Aim of the task => Take the data that follows and retype it word for word.

Recorded information =>

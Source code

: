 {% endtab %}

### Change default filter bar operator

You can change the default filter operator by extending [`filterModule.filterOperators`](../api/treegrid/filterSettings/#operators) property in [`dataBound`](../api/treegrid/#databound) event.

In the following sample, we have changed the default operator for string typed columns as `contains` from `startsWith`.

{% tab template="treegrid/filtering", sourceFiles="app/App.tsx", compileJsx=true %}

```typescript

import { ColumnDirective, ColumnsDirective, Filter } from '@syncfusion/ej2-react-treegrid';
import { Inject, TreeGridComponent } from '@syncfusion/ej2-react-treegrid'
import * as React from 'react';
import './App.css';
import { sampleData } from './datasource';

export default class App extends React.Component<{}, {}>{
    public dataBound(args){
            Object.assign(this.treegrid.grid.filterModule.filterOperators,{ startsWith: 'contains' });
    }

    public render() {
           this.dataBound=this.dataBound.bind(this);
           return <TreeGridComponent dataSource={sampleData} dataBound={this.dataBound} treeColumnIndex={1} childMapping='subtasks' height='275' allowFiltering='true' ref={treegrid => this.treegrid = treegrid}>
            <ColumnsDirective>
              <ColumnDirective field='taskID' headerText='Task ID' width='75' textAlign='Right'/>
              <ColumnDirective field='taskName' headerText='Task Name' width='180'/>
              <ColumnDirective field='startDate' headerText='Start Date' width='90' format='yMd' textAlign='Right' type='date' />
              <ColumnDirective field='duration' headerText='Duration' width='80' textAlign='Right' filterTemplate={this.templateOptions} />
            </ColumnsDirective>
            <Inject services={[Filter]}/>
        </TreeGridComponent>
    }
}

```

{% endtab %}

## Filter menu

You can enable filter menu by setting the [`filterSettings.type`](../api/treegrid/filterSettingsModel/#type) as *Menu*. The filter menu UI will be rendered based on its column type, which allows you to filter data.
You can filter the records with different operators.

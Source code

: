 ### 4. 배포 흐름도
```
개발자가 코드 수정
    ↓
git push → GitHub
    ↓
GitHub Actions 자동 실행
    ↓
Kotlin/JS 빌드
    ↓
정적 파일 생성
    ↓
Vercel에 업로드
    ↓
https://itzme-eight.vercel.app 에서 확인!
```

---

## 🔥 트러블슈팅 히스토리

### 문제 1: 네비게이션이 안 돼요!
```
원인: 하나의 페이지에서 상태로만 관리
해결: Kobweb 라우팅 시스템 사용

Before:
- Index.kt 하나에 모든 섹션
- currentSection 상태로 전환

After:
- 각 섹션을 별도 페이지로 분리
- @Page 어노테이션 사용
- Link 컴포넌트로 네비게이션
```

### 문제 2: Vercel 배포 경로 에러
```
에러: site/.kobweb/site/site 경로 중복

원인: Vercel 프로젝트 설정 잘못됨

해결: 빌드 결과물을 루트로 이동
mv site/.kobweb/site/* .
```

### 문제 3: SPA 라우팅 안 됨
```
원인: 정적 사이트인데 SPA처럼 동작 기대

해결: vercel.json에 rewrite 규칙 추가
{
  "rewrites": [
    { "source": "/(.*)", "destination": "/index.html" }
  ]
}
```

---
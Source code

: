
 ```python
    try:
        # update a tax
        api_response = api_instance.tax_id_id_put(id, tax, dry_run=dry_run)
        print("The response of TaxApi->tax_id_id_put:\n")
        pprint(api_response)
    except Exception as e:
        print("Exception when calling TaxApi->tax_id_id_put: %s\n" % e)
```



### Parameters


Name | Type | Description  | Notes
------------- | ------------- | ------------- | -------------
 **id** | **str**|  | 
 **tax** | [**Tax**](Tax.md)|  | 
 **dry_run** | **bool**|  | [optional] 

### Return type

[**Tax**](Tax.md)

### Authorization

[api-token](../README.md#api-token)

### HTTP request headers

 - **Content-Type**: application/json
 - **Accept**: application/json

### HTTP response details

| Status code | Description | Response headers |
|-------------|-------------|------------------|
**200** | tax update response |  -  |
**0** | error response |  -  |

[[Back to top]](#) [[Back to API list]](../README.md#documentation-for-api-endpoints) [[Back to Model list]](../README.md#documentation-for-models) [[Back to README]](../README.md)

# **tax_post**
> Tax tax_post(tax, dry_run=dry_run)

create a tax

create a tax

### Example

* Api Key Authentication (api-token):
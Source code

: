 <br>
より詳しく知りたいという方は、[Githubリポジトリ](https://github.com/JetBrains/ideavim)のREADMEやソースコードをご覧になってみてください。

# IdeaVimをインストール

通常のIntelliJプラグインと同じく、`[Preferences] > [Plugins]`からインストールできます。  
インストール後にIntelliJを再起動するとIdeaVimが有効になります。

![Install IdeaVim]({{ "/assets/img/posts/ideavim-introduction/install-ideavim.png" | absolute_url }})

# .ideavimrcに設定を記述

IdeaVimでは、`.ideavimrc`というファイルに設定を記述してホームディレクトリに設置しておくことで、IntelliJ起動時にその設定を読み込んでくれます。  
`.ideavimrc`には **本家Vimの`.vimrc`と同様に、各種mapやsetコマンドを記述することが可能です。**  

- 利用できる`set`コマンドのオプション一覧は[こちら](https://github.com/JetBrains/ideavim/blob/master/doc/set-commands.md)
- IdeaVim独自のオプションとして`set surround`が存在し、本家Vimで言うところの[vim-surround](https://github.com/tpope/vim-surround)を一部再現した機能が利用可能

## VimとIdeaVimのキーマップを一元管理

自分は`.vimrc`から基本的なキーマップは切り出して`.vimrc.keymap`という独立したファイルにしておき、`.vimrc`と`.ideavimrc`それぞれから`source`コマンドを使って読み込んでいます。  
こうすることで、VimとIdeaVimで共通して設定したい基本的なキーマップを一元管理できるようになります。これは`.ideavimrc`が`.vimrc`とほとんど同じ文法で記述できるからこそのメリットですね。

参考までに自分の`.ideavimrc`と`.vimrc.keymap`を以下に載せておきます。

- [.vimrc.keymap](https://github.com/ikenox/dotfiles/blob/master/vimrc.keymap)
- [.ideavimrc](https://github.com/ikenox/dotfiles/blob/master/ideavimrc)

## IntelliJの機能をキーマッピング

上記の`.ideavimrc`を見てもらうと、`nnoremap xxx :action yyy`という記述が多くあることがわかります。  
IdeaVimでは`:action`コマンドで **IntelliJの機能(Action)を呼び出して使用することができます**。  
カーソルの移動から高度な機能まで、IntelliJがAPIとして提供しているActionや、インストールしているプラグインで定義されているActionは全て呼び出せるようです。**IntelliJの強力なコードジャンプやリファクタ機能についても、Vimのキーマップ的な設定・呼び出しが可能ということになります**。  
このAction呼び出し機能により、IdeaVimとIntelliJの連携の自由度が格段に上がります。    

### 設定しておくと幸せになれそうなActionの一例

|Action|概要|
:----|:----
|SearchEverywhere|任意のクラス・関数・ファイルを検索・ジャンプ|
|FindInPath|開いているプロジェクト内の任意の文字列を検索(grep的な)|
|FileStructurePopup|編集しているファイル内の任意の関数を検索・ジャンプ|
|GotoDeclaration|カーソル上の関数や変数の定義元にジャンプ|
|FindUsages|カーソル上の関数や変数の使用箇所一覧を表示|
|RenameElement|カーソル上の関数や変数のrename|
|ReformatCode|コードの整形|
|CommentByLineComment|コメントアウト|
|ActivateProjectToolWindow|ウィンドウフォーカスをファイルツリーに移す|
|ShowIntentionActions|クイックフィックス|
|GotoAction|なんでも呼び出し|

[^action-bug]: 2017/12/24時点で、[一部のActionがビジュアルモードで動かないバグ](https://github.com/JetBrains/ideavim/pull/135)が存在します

Your response =>
Source code

: {% endtab %}

### Change default filter bar operator

You can change the default filter operator by extending [`filterModule.filterOperators`](../api/treegrid/filterSettings/#operators) property in [`dataBound`](../api/treegrid/#databound) event.

In the following sample, we have changed the default operator for string typed columns as `contains` from `startsWith`.

{% tab template="treegrid/filtering", sourceFiles="app/App.tsx", compileJsx=true %}

```typescript

import { ColumnDirective, ColumnsDirective, Filter } from '@syncfusion/ej2-react-treegrid';
import { Inject, TreeGridComponent } from '@syncfusion/ej2-react-treegrid'
import * as React from 'react';
import './App.css';
import { sampleData } from './datasource';

export default class App extends React.Component<{}, {}>{
    public dataBound(args){
            Object.assign(this.treegrid.grid.filterModule.filterOperators,{ startsWith: 'contains' });
    }

    public render() {
           this.dataBound=this.dataBound.bind(this);
           return <TreeGridComponent dataSource={sampleData} dataBound={this.dataBound} treeColumnIndex={1} childMapping='subtasks' height='275' allowFiltering='true' ref={treegrid => this.treegrid = treegrid}>
            <ColumnsDirective>
              <ColumnDirective field='taskID' headerText='Task ID' width='75' textAlign='Right'/>
              <ColumnDirective field='taskName' headerText='Task Name' width='180'/>
              <ColumnDirective field='startDate' headerText='Start Date' width='90' format='yMd' textAlign='Right' type='date' />
              <ColumnDirective field='duration' headerText='Duration' width='80' textAlign='Right' filterTemplate={this.templateOptions} />
            </ColumnsDirective>
            <Inject services={[Filter]}/>
        </TreeGridComponent>
    }
}

```

{% endtab %}

## Filter menu

You can enable filter menu by setting the [`filterSettings.type`](../api/treegrid/filterSettingsModel/#type) as *Menu*. The filter menu UI will be rendered based on its column type, which allows you to filter data.
You can filter the records with different operators.

Source code

: ### 4. 배포 흐름도
```
개발자가 코드 수정
    ↓
git push → GitHub
    ↓
GitHub Actions 자동 실행
    ↓
Kotlin/JS 빌드
    ↓
정적 파일 생성
    ↓
Vercel에 업로드
    ↓
https://itzme-eight.vercel.app 에서 확인!
```

---

## 🔥 트러블슈팅 히스토리

### 문제 1: 네비게이션이 안 돼요!
```
원인: 하나의 페이지에서 상태로만 관리
해결: Kobweb 라우팅 시스템 사용

Before:
- Index.kt 하나에 모든 섹션
- currentSection 상태로 전환

After:
- 각 섹션을 별도 페이지로 분리
- @Page 어노테이션 사용
- Link 컴포넌트로 네비게이션
```

### 문제 2: Vercel 배포 경로 에러
```
에러: site/.kobweb/site/site 경로 중복

원인: Vercel 프로젝트 설정 잘못됨

해결: 빌드 결과물을 루트로 이동
mv site/.kobweb/site/* .
```

### 문제 3: SPA 라우팅 안 됨
```
원인: 정적 사이트인데 SPA처럼 동작 기대

해결: vercel.json에 rewrite 규칙 추가
{
  "rewrites": [
    { "source": "/(.*)", "destination": "/index.html" }
  ]
}
```

---
Source code

:
 ```python
    try:
        # update a tax
        api_response = api_instance.tax_id_id_put(id, tax, dry_run=dry_run)
        print("The response of TaxApi->tax_id_id_put:\n")
        pprint(api_response)
    except Exception as e:
        print("Exception when calling TaxApi->tax_id_id_put: %s\n" % e)
```



### Parameters


Name | Type | Description  | Notes
------------- | ------------- | ------------- | -------------
 **id** | **str**|  | 
 **tax** | [**Tax**](Tax.md)|  | 
 **dry_run** | **bool**|  | [optional] 

### Return type

[**Tax**](Tax.md)

### Authorization

[api-token](../README.md#api-token)

### HTTP request headers

 - **Content-Type**: application/json
 - **Accept**: application/json

### HTTP response details

| Status code | Description | Response headers |
|-------------|-------------|------------------|
**200** | tax update response |  -  |
**0** | error response |  -  |

[[Back to top]](#) [[Back to API list]](../README.md#documentation-for-api-endpoints) [[Back to Model list]](../README.md#documentation-for-models) [[Back to README]](../README.md)

# **tax_post**
> Tax tax_post(tax, dry_run=dry_run)

create a tax

create a tax

### Example

* Api Key Authentication (api-token):
Source code

: <br>
より詳しく知りたいという方は、[Githubリポジトリ](https://github.com/JetBrains/ideavim)のREADMEやソースコードをご覧になってみてください。

# IdeaVimをインストール

通常のIntelliJプラグインと同じく、`[Preferences] > [Plugins]`からインストールできます。  
インストール後にIntelliJを再起動するとIdeaVimが有効になります。

![Install IdeaVim]({{ "/assets/img/posts/ideavim-introduction/install-ideavim.png" | absolute_url }})

# .ideavimrcに設定を記述

IdeaVimでは、`.ideavimrc`というファイルに設定を記述してホームディレクトリに設置しておくことで、IntelliJ起動時にその設定を読み込んでくれます。  
`.ideavimrc`には **本家Vimの`.vimrc`と同様に、各種mapやsetコマンドを記述することが可能です。**  

- 利用できる`set`コマンドのオプション一覧は[こちら](https://github.com/JetBrains/ideavim/blob/master/doc/set-commands.md)
- IdeaVim独自のオプションとして`set surround`が存在し、本家Vimで言うところの[vim-surround](https://github.com/tpope/vim-surround)を一部再現した機能が利用可能

## VimとIdeaVimのキーマップを一元管理

自分は`.vimrc`から基本的なキーマップは切り出して`.vimrc.keymap`という独立したファイルにしておき、`.vimrc`と`.ideavimrc`それぞれから`source`コマンドを使って読み込んでいます。  
こうすることで、VimとIdeaVimで共通して設定したい基本的なキーマップを一元管理できるようになります。これは`.ideavimrc`が`.vimrc`とほとんど同じ文法で記述できるからこそのメリットですね。

参考までに自分の`.ideavimrc`と`.vimrc.keymap`を以下に載せておきます。

- [.vimrc.keymap](https://github.com/ikenox/dotfiles/blob/master/vimrc.keymap)
- [.ideavimrc](https://github.com/ikenox/dotfiles/blob/master/ideavimrc)

## IntelliJの機能をキーマッピング

上記の`.ideavimrc`を見てもらうと、`nnoremap xxx :action yyy`という記述が多くあることがわかります。  
IdeaVimでは`:action`コマンドで **IntelliJの機能(Action)を呼び出して使用することができます**。  
カーソルの移動から高度な機能まで、IntelliJがAPIとして提供しているActionや、インストールしているプラグインで定義されているActionは全て呼び出せるようです。**IntelliJの強力なコードジャンプやリファクタ機能についても、Vimのキーマップ的な設定・呼び出しが可能ということになります**。  
このAction呼び出し機能により、IdeaVimとIntelliJの連携の自由度が格段に上がります。    

### 設定しておくと幸せになれそうなActionの一例

|Action|概要|
:----|:----
|SearchEverywhere|任意のクラス・関数・ファイルを検索・ジャンプ|
|FindInPath|開いているプロジェクト内の任意の文字列を検索(grep的な)|
|FileStructurePopup|編集しているファイル内の任意の関数を検索・ジャンプ|
|GotoDeclaration|カーソル上の関数や変数の定義元にジャンプ|
|FindUsages|カーソル上の関数や変数の使用箇所一覧を表示|
|RenameElement|カーソル上の関数や変数のrename|
|ReformatCode|コードの整形|
|CommentByLineComment|コメントアウト|
|ActivateProjectToolWindow|ウィンドウフォーカスをファイルツリーに移す|
|ShowIntentionActions|クイックフィックス|
|GotoAction|なんでも呼び出し|

[^action-bug]: 2017/12/24時点で、[一部のActionがビジュアルモードで動かないバグ](https://github.com/JetBrains/ideavim/pull/135)が存在します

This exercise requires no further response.